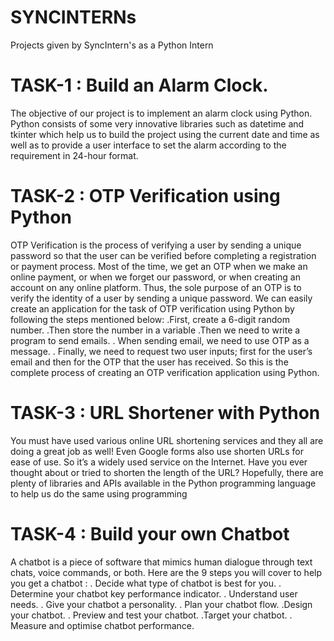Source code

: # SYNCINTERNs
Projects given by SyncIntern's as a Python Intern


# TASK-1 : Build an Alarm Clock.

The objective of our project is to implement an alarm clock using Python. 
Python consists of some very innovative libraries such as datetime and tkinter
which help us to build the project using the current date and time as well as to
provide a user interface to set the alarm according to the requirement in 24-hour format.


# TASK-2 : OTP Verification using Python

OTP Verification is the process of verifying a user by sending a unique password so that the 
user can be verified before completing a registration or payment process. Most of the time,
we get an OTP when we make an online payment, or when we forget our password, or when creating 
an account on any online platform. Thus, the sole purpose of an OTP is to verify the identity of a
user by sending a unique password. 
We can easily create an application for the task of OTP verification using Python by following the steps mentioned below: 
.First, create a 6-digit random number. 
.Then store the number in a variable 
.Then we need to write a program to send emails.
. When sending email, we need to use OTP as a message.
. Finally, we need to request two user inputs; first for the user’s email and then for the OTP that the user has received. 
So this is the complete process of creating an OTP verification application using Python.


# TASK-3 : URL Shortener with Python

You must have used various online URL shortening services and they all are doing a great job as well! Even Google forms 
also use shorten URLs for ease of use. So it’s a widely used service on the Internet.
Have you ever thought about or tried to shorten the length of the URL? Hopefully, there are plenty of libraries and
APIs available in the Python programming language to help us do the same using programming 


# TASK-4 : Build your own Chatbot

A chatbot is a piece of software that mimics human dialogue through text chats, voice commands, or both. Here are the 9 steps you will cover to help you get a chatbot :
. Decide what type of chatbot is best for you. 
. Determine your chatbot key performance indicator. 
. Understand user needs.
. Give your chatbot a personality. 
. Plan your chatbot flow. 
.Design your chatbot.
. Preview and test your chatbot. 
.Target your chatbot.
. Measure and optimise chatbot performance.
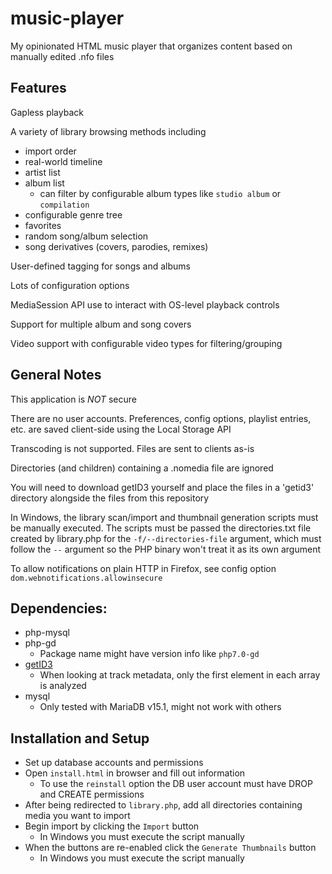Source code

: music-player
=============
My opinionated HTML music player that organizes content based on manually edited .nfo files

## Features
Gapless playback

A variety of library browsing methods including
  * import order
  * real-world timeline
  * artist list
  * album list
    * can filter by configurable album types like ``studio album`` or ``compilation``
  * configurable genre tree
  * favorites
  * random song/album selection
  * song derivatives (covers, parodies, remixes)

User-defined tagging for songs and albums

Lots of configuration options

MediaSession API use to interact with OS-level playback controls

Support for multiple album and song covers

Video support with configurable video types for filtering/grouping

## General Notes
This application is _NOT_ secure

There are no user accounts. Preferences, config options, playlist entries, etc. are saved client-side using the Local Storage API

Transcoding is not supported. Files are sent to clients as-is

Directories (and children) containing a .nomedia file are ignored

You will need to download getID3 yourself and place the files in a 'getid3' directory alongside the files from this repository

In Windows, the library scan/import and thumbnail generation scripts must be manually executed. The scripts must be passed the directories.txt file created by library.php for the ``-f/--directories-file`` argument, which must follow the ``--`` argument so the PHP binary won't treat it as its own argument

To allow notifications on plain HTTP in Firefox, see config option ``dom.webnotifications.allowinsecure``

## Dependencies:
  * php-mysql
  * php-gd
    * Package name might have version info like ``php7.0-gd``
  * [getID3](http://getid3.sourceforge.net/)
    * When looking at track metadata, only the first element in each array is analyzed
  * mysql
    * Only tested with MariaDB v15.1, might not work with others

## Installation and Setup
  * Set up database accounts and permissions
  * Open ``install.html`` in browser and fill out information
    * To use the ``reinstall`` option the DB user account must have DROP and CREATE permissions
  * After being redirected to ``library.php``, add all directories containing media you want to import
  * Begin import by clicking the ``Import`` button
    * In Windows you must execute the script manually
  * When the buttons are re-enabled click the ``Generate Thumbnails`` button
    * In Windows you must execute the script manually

^^^^

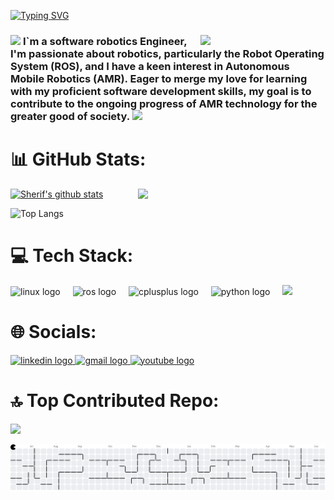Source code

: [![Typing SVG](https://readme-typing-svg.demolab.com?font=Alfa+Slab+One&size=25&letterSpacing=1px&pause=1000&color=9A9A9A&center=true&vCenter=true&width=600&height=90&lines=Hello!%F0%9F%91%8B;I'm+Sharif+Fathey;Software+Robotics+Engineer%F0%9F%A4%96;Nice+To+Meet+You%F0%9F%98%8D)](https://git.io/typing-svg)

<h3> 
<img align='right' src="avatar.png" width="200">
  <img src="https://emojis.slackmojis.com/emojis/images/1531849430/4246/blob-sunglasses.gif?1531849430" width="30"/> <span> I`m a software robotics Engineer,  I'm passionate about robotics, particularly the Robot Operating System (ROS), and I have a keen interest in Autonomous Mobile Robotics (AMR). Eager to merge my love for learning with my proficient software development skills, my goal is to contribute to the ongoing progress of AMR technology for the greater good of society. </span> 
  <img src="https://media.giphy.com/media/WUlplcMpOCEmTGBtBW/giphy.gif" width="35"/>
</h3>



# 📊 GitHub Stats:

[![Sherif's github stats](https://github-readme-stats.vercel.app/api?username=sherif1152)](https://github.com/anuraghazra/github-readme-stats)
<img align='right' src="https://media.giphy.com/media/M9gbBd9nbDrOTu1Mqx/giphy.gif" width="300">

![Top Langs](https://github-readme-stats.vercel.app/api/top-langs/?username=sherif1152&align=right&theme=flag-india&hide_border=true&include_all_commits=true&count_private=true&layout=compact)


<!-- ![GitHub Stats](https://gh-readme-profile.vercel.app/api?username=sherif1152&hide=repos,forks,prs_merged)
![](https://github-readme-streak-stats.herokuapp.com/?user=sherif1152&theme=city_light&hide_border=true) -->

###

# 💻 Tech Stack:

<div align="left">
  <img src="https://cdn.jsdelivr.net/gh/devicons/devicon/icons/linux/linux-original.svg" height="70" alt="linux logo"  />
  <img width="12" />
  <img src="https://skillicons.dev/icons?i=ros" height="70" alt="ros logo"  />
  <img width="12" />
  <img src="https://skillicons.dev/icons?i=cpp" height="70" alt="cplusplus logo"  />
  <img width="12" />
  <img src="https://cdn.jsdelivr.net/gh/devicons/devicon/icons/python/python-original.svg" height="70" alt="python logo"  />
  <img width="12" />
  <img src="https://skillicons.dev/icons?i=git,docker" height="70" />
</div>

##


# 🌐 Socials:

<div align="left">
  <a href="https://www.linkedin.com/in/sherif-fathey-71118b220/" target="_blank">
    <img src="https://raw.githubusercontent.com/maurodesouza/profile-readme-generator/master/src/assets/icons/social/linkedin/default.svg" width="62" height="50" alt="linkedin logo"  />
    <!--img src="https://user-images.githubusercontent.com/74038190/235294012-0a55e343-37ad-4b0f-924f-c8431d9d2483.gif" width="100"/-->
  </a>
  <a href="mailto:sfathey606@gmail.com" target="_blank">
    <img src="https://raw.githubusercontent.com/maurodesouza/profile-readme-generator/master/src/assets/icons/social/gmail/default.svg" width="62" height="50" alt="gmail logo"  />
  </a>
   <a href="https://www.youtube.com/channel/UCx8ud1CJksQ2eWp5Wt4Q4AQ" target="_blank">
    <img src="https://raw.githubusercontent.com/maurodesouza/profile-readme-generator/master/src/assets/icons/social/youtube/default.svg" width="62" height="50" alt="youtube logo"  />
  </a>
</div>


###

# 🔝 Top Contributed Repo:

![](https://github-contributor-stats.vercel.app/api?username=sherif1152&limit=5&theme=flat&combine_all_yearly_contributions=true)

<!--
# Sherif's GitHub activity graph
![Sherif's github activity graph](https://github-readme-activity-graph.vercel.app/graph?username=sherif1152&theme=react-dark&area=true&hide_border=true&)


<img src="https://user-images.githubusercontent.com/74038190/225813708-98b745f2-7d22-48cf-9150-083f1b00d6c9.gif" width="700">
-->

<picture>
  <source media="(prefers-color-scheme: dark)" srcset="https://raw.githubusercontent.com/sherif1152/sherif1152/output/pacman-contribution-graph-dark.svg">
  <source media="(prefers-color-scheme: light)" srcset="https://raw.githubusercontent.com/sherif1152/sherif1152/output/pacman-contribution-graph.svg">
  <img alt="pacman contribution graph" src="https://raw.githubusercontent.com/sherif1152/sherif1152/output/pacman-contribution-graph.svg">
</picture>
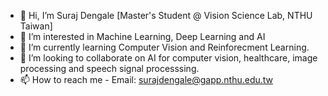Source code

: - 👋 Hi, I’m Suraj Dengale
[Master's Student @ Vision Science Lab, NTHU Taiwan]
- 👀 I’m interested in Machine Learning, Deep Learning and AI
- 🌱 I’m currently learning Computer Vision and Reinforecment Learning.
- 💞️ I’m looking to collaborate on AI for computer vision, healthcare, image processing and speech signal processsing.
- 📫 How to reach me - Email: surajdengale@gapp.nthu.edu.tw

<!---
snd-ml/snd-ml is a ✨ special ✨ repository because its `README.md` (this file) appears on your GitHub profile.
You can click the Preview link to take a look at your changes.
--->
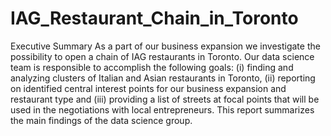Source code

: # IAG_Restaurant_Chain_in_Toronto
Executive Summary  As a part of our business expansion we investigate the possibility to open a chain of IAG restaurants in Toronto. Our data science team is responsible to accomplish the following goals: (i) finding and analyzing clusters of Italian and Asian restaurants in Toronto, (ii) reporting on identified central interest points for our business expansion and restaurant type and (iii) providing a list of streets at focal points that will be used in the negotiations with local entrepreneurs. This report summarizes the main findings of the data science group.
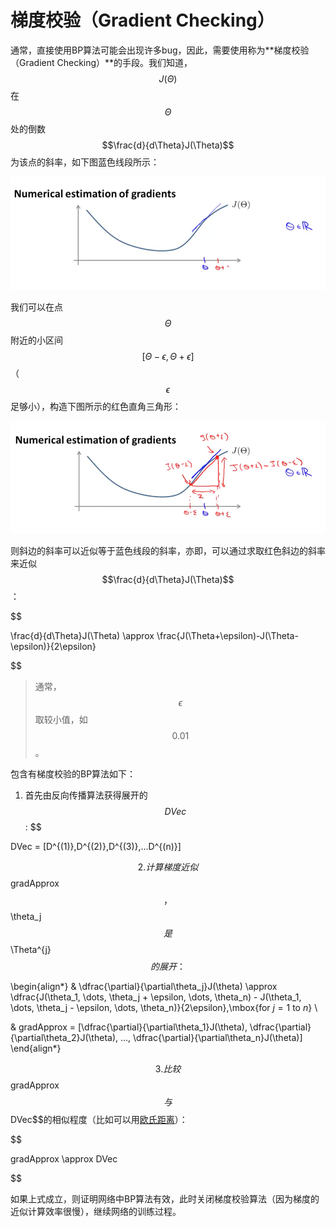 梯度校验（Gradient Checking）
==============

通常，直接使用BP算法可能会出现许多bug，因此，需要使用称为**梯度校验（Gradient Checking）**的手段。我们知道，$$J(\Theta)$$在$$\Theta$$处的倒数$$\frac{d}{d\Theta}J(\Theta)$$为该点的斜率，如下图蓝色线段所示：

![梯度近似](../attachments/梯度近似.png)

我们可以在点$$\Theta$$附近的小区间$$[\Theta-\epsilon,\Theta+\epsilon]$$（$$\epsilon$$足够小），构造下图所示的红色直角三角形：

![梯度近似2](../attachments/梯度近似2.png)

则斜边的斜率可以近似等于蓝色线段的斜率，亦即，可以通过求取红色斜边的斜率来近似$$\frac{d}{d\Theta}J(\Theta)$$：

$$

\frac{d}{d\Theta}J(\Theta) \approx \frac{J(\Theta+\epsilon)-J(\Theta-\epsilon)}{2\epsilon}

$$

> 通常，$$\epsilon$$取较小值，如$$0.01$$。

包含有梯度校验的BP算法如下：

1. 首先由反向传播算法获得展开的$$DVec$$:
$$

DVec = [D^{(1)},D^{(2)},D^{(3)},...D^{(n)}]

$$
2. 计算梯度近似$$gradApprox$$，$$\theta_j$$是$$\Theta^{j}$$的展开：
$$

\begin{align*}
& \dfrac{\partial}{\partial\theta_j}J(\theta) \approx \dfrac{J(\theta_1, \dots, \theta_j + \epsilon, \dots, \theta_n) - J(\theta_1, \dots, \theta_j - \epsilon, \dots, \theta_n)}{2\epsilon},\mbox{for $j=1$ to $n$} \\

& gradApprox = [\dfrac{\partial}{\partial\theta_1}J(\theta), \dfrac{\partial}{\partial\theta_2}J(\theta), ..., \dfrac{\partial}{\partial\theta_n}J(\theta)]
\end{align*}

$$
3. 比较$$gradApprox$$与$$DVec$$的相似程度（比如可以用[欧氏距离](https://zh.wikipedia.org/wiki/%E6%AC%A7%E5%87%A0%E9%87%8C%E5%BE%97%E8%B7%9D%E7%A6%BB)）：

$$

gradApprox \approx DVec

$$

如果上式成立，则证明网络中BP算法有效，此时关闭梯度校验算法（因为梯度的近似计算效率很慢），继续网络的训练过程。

^^^^

# Try it
Please copy, exactly as written, every line in the listing above from the line with "[Master's Student @" up to and including the line with "- 💞️ I’m looking".

# Solution to this task
[Master's Student @ Vision Science Lab, NTHU Taiwan]
- 👀 I’m interested in Machine Learning, Deep Learning and AI
- 🌱 I’m currently learning Computer Vision and Reinforecment Learning.
- 💞️ I’m looking to collaborate on AI for computer vision, healthcare, image processing and speech signal processsing.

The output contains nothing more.